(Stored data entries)
- - - - -

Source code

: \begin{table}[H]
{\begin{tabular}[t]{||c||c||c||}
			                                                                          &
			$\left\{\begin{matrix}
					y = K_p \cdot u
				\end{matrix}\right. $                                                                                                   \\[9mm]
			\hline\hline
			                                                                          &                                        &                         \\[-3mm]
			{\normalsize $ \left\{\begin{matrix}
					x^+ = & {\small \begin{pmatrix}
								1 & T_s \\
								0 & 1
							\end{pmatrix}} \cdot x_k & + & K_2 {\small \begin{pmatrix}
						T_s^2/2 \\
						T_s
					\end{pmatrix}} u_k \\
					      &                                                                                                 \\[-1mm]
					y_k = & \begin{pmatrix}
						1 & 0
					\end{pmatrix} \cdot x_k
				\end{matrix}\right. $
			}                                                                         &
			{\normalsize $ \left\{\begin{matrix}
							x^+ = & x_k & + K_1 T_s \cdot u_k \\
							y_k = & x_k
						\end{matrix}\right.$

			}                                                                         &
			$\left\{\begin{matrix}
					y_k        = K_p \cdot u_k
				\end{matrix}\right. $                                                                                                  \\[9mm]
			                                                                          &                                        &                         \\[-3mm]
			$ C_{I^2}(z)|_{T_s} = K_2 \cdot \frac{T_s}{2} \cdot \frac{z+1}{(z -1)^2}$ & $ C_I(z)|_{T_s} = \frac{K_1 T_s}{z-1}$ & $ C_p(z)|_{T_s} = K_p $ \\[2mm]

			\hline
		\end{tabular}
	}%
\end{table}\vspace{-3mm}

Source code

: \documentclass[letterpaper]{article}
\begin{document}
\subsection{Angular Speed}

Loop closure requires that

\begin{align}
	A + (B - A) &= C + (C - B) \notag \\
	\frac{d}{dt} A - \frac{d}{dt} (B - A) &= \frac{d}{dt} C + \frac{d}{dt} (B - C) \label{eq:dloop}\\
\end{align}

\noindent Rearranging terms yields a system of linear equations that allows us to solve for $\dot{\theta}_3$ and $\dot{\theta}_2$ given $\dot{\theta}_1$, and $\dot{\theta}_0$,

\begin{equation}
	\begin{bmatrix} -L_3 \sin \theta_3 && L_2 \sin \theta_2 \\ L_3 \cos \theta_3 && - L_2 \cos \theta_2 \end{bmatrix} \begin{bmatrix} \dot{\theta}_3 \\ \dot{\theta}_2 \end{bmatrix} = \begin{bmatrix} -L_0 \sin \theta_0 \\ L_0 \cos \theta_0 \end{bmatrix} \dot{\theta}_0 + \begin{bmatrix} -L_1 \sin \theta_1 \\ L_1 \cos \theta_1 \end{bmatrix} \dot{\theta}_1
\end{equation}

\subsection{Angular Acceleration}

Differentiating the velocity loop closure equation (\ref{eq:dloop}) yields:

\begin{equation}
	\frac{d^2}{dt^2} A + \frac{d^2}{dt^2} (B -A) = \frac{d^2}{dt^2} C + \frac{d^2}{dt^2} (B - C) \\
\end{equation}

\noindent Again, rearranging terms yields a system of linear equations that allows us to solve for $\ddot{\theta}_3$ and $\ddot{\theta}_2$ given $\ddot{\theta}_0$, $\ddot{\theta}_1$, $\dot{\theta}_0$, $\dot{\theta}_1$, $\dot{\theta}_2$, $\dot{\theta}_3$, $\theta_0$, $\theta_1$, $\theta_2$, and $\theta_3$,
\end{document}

- - - - -

WHAT THIS TASK INVOLVES:
From the entries, report every line in which the string "equations" occurs.

OUTPUT:
\noindent Rearranging terms yields a system of linear equations that allows us to solve for $\dot{\theta}_3$ and $\dot{\theta}_2$ given $\dot{\theta}_1$, and $\dot{\theta}_0$,
\noindent Again, rearranging terms yields a system of linear equations that allows us to solve for $\ddot{\theta}_3$ and $\ddot{\theta}_2$ given $\ddot{\theta}_0$, $\ddot{\theta}_1$, $\dot{\theta}_0$, $\dot{\theta}_1$, $\dot{\theta}_2$, $\dot{\theta}_3$, $\theta_0$, $\theta_1$, $\theta_2$, and $\theta_3$,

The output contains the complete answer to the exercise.